Every line that holds the word "Anwendung" needs to be copied from the data below.

>>>>

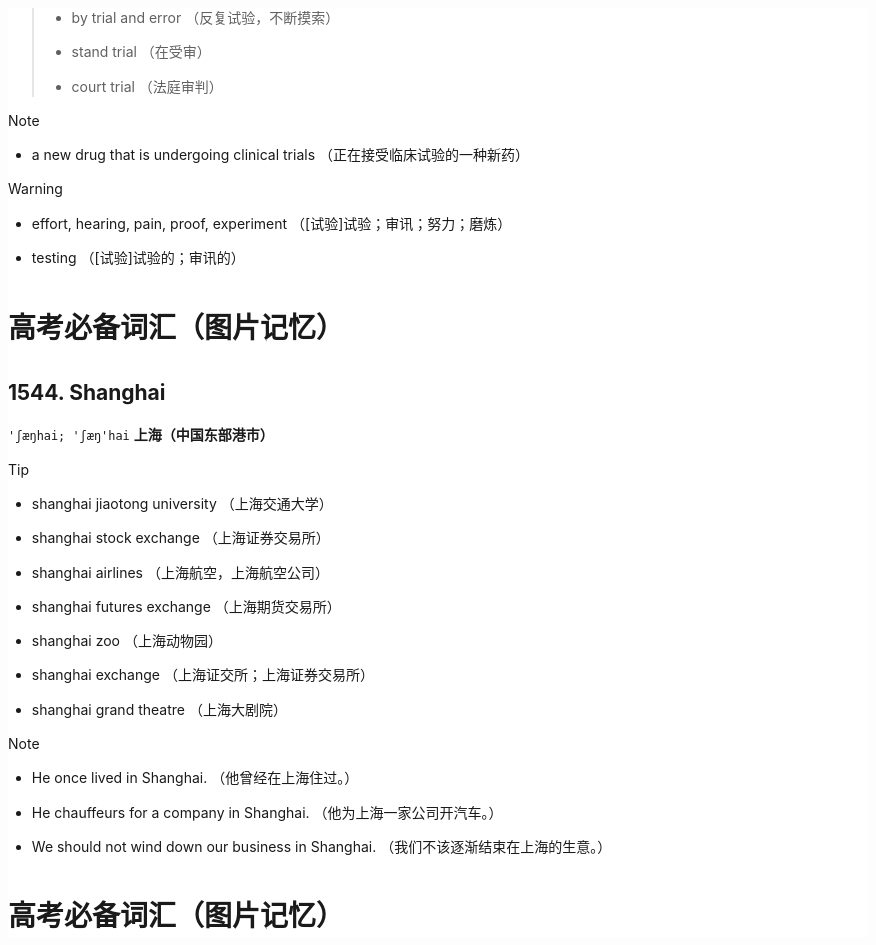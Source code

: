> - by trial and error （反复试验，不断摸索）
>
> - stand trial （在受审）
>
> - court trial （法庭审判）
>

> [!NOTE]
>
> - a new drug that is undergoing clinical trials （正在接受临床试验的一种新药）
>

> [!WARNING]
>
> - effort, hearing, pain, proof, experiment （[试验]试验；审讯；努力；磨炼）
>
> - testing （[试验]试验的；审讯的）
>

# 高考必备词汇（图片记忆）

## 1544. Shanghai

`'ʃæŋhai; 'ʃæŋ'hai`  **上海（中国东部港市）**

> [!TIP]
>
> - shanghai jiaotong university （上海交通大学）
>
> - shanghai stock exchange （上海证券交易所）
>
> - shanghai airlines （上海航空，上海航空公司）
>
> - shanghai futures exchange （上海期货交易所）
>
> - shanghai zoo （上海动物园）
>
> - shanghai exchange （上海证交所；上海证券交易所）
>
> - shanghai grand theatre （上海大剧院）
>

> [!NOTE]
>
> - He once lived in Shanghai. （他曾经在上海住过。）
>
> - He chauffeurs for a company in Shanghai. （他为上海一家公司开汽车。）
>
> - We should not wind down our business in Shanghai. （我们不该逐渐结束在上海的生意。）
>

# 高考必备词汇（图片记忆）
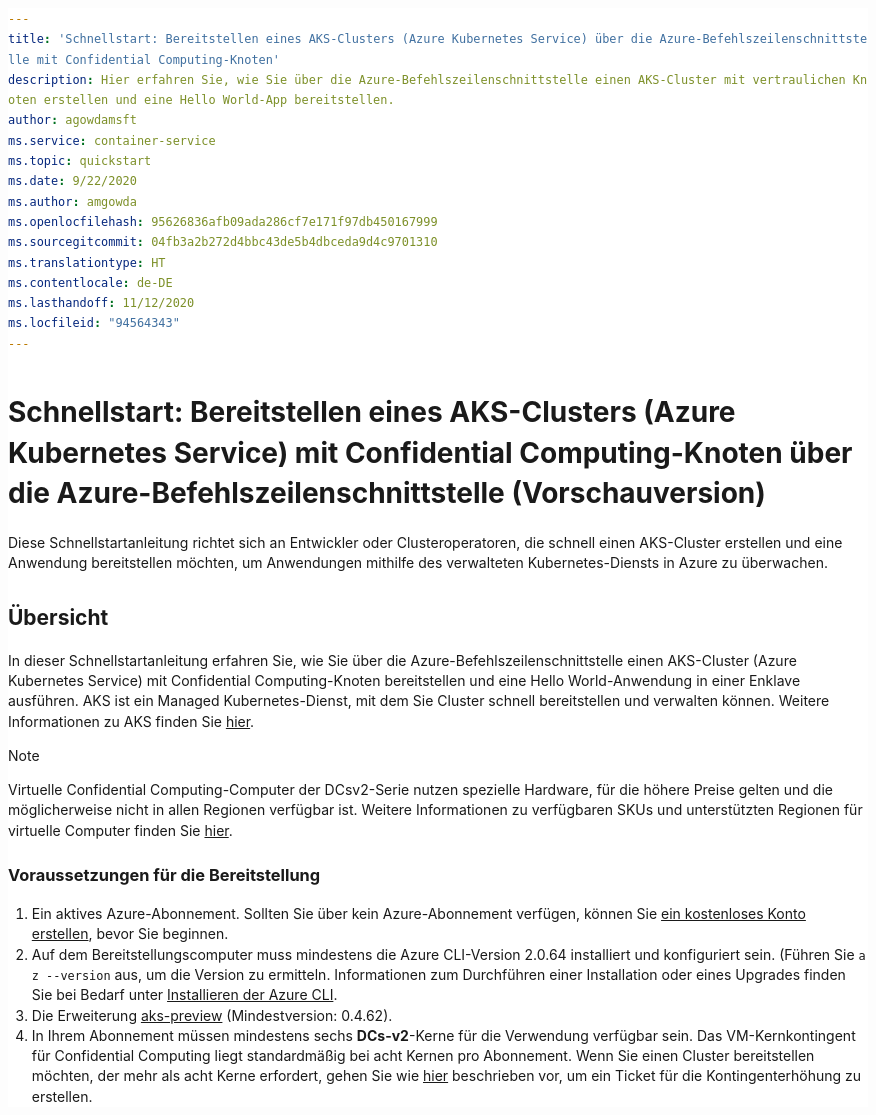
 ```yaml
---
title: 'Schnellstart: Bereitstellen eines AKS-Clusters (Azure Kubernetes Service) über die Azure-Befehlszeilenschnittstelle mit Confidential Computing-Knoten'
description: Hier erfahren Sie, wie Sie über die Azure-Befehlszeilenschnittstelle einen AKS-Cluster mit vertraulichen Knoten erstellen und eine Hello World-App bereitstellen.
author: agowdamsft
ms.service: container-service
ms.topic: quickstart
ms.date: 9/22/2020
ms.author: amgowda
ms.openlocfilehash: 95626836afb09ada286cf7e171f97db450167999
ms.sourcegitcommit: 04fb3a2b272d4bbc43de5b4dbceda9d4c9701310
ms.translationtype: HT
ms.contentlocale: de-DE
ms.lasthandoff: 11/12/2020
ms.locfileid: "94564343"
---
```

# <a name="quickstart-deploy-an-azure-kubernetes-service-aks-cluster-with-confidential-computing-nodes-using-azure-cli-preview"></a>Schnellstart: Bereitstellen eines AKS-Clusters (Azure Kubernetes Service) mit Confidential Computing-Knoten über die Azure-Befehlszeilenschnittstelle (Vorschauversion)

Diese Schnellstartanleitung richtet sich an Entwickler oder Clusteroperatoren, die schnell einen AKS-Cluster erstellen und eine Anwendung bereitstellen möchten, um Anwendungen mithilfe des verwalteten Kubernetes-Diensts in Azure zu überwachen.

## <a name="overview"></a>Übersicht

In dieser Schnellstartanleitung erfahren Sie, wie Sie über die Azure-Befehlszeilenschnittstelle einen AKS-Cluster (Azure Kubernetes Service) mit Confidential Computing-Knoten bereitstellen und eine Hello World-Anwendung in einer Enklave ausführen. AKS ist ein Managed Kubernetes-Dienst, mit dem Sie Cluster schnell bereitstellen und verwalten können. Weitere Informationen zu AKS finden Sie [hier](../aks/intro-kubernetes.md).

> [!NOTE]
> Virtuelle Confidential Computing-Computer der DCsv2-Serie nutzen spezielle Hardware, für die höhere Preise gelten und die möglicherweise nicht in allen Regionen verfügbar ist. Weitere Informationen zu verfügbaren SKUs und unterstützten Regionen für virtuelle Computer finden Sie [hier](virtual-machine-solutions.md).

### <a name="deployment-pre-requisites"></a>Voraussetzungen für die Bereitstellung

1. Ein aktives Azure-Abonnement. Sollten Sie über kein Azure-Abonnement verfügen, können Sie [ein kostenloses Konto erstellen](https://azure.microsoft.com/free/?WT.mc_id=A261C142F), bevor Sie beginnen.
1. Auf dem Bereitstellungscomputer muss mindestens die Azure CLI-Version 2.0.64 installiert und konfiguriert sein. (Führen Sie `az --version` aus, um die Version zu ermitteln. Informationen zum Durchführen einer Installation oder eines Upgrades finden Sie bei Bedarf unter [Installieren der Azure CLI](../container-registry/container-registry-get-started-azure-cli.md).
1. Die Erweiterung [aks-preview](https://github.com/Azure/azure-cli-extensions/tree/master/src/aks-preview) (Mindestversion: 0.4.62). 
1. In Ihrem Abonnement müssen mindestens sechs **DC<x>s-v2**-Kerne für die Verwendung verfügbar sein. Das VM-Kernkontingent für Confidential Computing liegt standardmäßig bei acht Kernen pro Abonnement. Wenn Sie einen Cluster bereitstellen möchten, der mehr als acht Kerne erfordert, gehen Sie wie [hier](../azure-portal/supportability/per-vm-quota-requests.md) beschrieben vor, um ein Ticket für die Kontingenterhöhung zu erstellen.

<<<<

▶ OUTPUT BELOW
Diese Schnellstartanleitung richtet sich an Entwickler oder Clusteroperatoren, die schnell einen AKS-Cluster erstellen und eine Anwendung bereitstellen möchten, um Anwendungen mithilfe des verwalteten Kubernetes-Diensts in Azure zu überwachen.
In dieser Schnellstartanleitung erfahren Sie, wie Sie über die Azure-Befehlszeilenschnittstelle einen AKS-Cluster (Azure Kubernetes Service) mit Confidential Computing-Knoten bereitstellen und eine Hello World-Anwendung in einer Enklave ausführen. AKS ist ein Managed Kubernetes-Dienst, mit dem Sie Cluster schnell bereitstellen und verwalten können. Weitere Informationen zu AKS finden Sie [hier](../aks/intro-kubernetes.md).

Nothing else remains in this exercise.